> **EXERCISE AIM**:
Wherever a line of the data contains "express", copy that line.

---------- RECORDS SHOWN

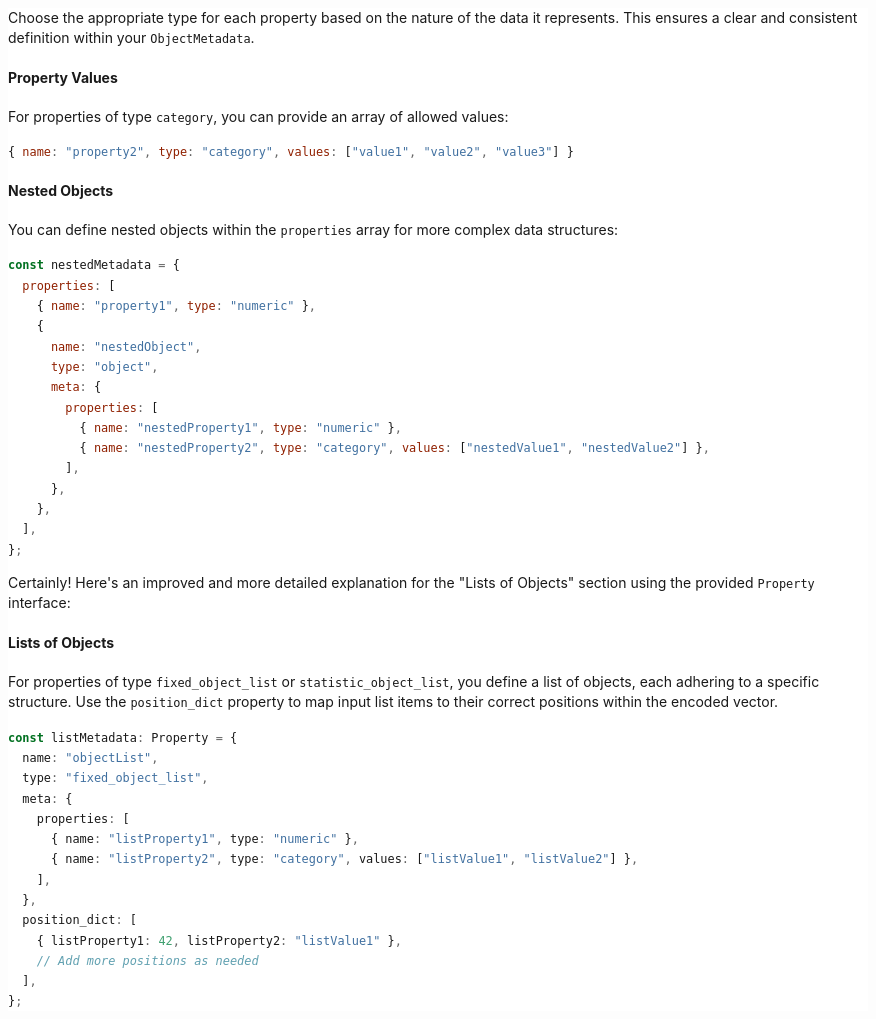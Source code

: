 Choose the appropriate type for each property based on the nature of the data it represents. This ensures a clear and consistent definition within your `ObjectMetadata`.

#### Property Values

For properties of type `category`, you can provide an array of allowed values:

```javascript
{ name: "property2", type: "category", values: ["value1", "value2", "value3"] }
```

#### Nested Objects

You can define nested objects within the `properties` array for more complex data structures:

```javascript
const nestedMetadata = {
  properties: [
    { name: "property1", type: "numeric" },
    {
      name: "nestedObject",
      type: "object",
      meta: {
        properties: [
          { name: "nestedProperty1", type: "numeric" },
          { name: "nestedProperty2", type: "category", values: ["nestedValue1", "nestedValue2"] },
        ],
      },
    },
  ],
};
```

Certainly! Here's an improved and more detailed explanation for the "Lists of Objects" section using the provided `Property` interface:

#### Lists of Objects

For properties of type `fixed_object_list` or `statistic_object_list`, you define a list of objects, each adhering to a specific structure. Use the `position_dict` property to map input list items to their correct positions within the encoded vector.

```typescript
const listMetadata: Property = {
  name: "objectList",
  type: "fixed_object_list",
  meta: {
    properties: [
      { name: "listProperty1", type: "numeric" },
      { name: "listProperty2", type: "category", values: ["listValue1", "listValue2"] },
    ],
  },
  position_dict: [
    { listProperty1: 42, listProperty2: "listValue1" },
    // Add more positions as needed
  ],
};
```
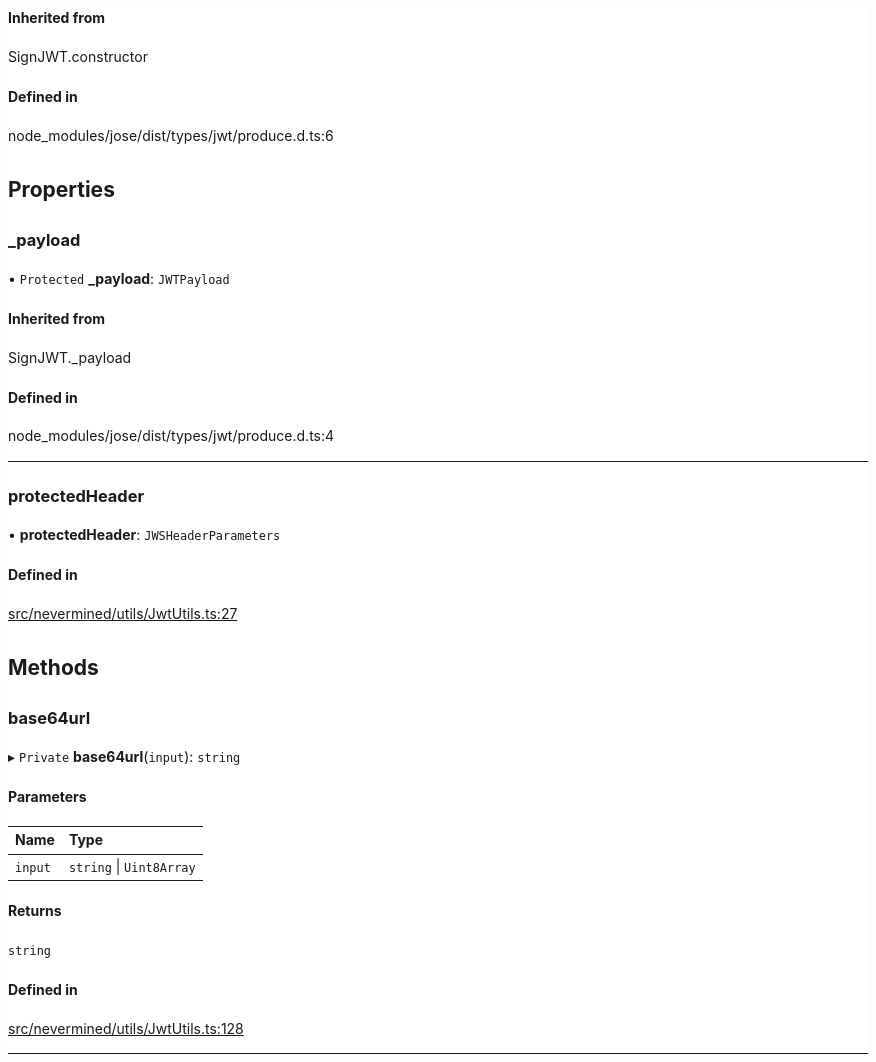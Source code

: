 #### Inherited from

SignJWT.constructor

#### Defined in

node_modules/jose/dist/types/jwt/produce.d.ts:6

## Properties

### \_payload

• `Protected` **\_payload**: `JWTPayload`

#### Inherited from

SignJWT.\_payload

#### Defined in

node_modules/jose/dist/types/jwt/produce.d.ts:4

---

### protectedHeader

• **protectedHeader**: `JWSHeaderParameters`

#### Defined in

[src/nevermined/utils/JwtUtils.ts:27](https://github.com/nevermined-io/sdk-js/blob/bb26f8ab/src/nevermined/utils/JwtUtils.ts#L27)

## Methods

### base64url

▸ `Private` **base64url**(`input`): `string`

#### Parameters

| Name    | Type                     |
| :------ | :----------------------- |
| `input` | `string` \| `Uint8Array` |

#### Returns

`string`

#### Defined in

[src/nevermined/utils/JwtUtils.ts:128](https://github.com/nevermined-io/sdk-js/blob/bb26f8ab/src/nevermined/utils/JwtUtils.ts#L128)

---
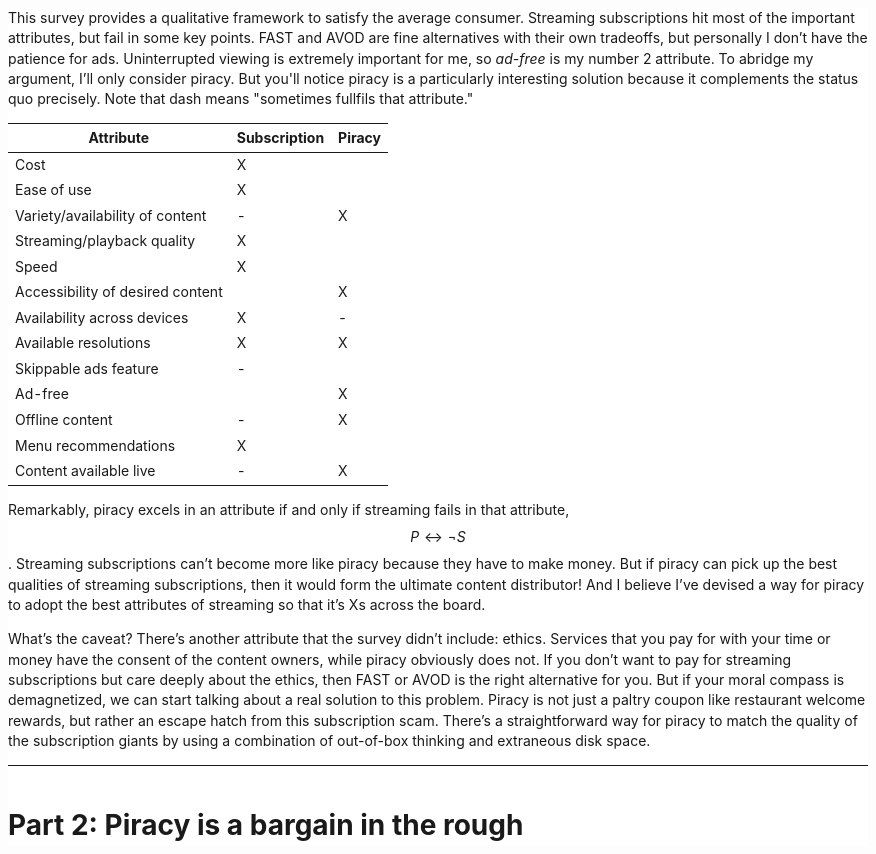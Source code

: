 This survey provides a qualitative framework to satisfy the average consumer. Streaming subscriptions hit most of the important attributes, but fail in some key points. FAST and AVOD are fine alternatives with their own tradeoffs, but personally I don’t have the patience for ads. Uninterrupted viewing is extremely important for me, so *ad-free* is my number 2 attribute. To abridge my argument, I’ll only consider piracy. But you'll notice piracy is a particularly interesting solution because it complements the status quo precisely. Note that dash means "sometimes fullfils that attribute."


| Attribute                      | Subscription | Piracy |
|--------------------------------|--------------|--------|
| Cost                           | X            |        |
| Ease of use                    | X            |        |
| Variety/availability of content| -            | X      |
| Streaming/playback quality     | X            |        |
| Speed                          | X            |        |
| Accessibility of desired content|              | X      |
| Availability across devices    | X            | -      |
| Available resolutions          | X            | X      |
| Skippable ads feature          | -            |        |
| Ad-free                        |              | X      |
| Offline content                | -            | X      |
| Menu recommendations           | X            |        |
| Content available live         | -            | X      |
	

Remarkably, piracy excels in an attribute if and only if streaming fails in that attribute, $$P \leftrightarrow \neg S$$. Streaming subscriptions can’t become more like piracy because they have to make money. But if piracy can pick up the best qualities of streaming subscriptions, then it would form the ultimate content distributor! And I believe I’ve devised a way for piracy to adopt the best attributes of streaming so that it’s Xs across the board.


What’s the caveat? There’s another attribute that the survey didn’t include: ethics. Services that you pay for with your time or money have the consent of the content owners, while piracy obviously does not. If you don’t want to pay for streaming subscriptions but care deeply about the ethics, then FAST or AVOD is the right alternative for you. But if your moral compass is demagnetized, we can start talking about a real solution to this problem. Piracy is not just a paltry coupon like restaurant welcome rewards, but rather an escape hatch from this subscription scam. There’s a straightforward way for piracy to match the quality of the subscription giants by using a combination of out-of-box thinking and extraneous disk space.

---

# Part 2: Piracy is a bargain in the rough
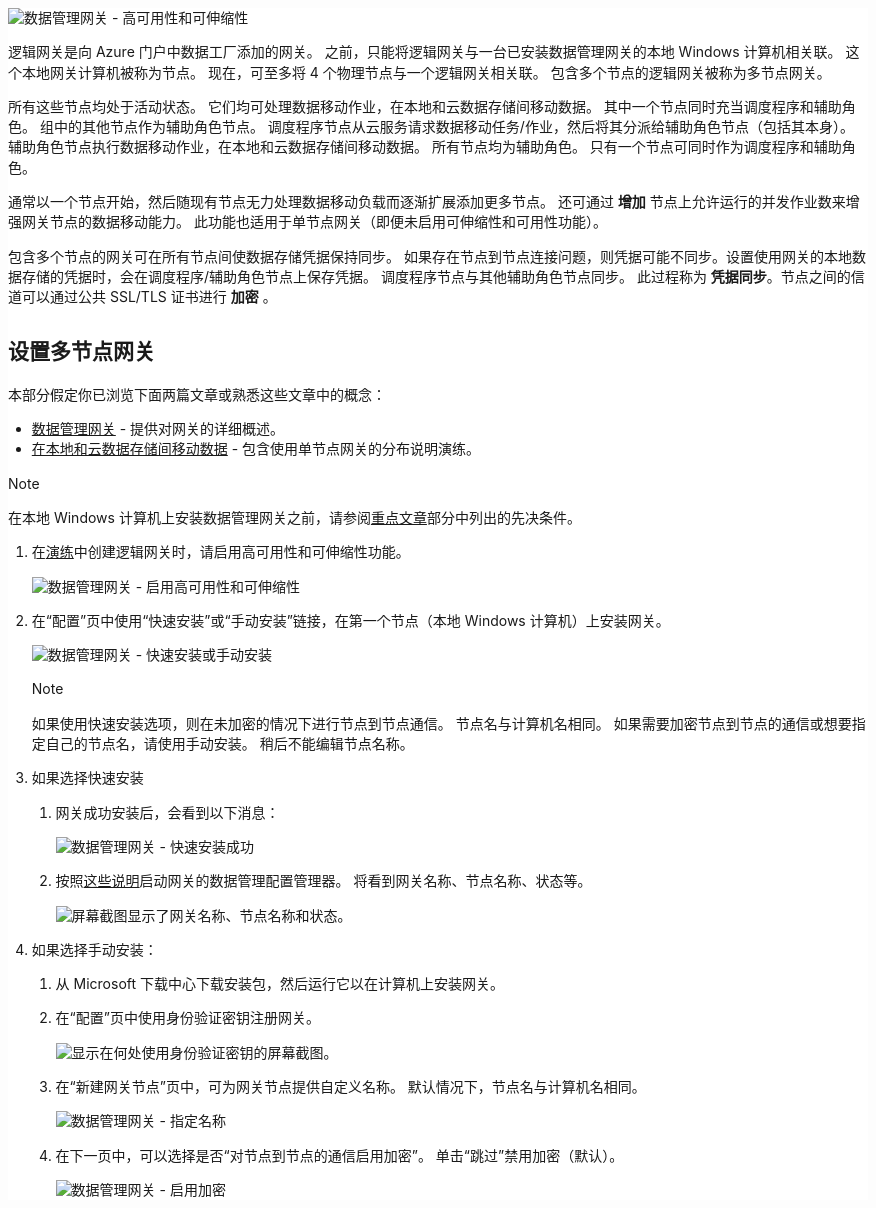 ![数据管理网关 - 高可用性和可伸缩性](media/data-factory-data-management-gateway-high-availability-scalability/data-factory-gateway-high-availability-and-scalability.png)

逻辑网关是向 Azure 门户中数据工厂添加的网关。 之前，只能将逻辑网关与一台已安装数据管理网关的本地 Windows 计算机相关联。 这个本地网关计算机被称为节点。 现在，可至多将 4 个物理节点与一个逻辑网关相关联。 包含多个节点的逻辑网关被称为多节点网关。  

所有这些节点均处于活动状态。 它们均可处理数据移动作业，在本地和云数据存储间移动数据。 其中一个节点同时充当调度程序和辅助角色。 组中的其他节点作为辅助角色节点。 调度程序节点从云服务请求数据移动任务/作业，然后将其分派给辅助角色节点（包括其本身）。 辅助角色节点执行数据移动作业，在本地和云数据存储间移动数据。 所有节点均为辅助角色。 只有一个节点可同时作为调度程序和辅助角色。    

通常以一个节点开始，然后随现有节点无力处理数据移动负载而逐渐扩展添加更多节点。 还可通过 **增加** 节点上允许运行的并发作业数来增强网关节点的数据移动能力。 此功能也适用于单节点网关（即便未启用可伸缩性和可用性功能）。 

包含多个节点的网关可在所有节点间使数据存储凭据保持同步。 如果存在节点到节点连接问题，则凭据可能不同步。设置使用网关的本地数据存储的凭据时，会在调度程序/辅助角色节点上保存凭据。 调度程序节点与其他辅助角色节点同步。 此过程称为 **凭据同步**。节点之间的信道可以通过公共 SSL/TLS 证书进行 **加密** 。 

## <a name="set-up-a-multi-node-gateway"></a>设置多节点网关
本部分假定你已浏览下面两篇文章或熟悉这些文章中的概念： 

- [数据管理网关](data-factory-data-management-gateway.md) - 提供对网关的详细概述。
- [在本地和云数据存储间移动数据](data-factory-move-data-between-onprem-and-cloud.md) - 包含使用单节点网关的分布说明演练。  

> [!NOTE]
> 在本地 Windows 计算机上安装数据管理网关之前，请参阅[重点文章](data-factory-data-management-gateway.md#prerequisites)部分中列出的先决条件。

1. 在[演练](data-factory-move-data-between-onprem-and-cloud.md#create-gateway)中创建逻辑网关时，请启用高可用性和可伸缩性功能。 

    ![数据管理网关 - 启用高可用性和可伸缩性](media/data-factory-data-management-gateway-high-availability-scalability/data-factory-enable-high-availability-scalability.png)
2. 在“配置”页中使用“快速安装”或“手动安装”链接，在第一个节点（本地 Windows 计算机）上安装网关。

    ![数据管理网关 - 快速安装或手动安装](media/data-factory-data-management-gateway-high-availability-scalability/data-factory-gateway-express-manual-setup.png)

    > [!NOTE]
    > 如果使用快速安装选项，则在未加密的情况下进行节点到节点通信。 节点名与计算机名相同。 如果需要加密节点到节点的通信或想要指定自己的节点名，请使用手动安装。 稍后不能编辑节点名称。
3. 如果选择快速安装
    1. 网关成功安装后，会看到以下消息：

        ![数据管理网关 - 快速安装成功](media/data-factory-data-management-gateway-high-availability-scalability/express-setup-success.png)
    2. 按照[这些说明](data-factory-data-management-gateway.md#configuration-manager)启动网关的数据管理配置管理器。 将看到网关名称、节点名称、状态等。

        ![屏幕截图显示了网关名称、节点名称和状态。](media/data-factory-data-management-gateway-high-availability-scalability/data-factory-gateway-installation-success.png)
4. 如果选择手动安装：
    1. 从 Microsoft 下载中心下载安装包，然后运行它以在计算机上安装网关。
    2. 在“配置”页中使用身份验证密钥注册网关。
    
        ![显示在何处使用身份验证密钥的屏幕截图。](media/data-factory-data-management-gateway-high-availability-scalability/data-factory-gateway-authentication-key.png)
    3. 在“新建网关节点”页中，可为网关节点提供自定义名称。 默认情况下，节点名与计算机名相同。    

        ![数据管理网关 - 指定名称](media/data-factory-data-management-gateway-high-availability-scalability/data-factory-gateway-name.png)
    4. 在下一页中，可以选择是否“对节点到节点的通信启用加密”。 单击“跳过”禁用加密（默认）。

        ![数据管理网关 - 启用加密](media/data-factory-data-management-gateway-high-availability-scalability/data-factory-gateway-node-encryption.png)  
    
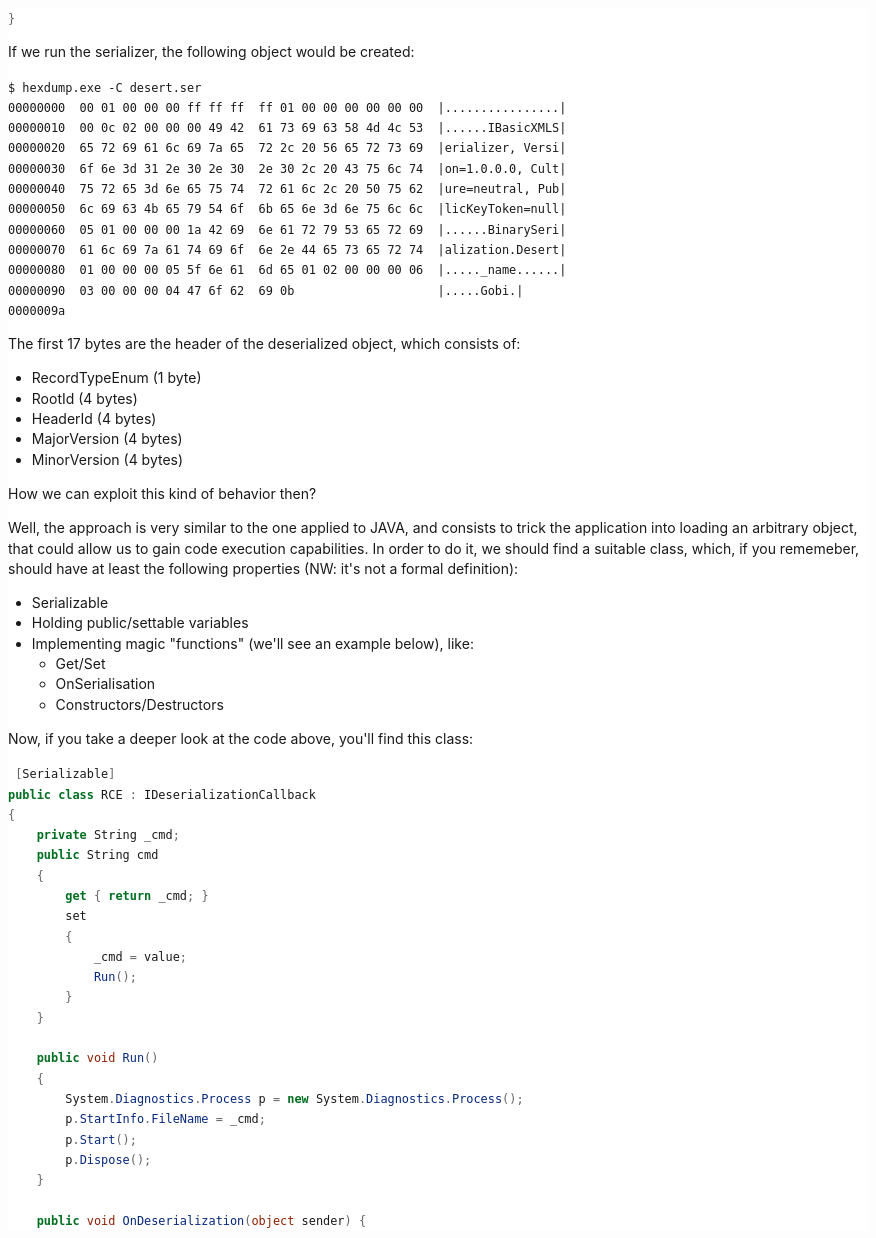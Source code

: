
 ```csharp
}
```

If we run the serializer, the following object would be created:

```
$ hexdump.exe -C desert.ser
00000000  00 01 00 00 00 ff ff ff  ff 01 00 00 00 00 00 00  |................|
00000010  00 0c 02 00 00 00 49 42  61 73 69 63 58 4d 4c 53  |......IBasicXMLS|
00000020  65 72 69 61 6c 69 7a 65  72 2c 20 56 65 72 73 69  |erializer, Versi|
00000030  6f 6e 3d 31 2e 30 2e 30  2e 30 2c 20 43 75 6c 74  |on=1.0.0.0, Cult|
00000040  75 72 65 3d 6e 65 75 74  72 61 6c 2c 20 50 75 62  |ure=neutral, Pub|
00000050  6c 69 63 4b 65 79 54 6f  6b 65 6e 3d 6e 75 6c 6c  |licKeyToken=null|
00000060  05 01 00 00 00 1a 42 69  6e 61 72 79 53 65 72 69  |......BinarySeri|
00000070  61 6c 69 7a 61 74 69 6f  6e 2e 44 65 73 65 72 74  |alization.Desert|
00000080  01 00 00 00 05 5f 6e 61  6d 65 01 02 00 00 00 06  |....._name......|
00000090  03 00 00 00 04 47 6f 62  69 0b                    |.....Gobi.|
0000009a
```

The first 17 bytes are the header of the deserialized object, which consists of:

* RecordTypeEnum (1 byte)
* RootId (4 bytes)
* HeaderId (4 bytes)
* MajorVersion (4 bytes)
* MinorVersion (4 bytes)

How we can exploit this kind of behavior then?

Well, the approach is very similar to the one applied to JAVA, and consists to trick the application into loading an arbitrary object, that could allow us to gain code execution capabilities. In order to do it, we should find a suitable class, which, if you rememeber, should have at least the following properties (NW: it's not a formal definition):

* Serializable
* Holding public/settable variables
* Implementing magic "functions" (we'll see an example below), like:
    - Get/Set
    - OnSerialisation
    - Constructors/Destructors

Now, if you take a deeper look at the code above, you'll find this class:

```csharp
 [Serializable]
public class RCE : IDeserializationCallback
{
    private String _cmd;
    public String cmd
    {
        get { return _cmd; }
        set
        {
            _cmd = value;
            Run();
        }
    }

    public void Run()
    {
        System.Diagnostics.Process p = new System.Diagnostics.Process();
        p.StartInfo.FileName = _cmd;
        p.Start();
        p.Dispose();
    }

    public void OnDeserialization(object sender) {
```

--------------------

> **YOUR RESPONSE**:
    ![数据管理网关 - 快速安装或手动安装](media/data-factory-data-management-gateway-high-availability-scalability/data-factory-gateway-express-manual-setup.png)
        ![数据管理网关 - 快速安装成功](media/data-factory-data-management-gateway-high-availability-scalability/express-setup-success.png)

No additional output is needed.